Pour ce qui est de la technique, les artistes chinois n'utilisaient pas de peinture à l'huile, mais des encres (obtenues avec de la fumée et de la gomme comprimées en bâtons puis séchées), diluées dans de l'eau, soit noires (lavis), soit de couleur (un peu comme pour l'aquarelle). Cette technique donne un résultat toujours plus ou moins "aquatique" ou "vaporeux", quel que soit le style de l'œuvre, ce qui est totalement différent de l'aspect "huileux" des toiles ou même des fresques à l'européenne. Car l'eau dissout les pigments en les transformant en un fluide à la teinte plutôt homogène, où seules ressortent les nuances entre pâleur et vivacité, tandis que l'huile créé avec eux une pâte épaisse aux tons irréguliers, dans laquelle le pinceau va laisser l'empreinte de ses poils, aussi infime soit-elle.
Le pinceau employé, dont le renflement des poils est situé tout près de sa base en bambou, contrairement à celui d'Occident, ne se manie qu'avec l'épaule et le coude, et demande une très grande maîtrise de soi, ce qui implique de savoir respirer sereinement, en harmonie avec son tracé. Les peintres chinois sont d'ailleurs souvent d'abord et avant tout des calligraphes hors pair, choisissant d'illustrer de dessins minutieux et/ou expressifs leurs écrits en idéogrammes. Et un véritable amateur d'art asiatique sait autant apprécier la calligraphie que la peinture qui l'accompagne. Car ce "coup de pinceau" restitue les moindres mouvements, révélant par la-même la personnalité et l'état d'esprit de son auteur. 
De plus l'encre noire appliquée sur du papier ou de la soie n'autorise que peu de retouches, ce qui exige d'avoir des idées limpides, une technique sûre, tout comme une exécution spontanée.
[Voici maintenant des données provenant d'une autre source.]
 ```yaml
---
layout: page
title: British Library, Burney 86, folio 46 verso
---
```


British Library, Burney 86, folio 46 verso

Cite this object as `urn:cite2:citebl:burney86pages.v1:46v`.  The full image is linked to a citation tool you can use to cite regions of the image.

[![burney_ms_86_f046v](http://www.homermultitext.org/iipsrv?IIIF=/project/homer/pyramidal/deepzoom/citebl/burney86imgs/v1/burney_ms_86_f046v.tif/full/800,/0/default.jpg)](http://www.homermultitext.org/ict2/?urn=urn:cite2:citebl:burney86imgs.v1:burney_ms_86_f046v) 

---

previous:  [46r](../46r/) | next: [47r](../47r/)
Et les formats étant plutôt étroits et tout en longueur (rouleaux), soit horizontaux (tcheou ou makimono, qui se déroulent de droite à gauche, incluant une dimension temporelle), soit verticaux (chou-kiuen ou kakemono, qui se lisent de haut en bas), impossible de peindre en extérieur. Si l'observation se fait bien en plein air, l'exécution de l'œuvre a lieu dans un atelier où l'artiste se remémore ce qu'il a vu dans une sorte de profonde méditation. Cette méthode donne une vision synthétique du sujet, et convient tout spécialement à la réalisation de paysages. 
Or ce thème, avec les fleurs, les bambous, les animaux (dragons, chevaux, singes, insectes, grenouilles...), et les scènes religieuses ou impériales est l'un des préférés des Chinois, qui approchent généralement la nature (reliefs, faune et flore) avec respect. Dans ce contexte, les peintures suspendues au mur, sans cadre, ne sont pas des éléments "passifs" et séparés du reste, mais participent activement à l'environnement dans lequel ils doivent s'inclure harmonieusement. Ainsi, on pourra sortir un rouleau peint de sa boîte que si l'occasion se présente, lorsqu'on s'apprête à recevoir des amis qui sauront l'apprécier et/ou que le moment de la vie correspond à ce qu'il exprime (saison, événement).
Enfin, pas de perspective scientifique ni d'étude du corps humain dans la peinture chinoise, comme c'est le cas en Occident: l'homme occupe une place bien plus restreinte dans un monde souvent considéré comme mystérieux et sauvage, qu'il n'aurait pas l'audace de tenter de dominer. Et mis à part quelques sujets érotiques, les protagonistes sont toujours vêtus d'habits amples et apparaissent la plupart du temps en miniature, excepté quand il s'agit de divinités ou de personnages importants.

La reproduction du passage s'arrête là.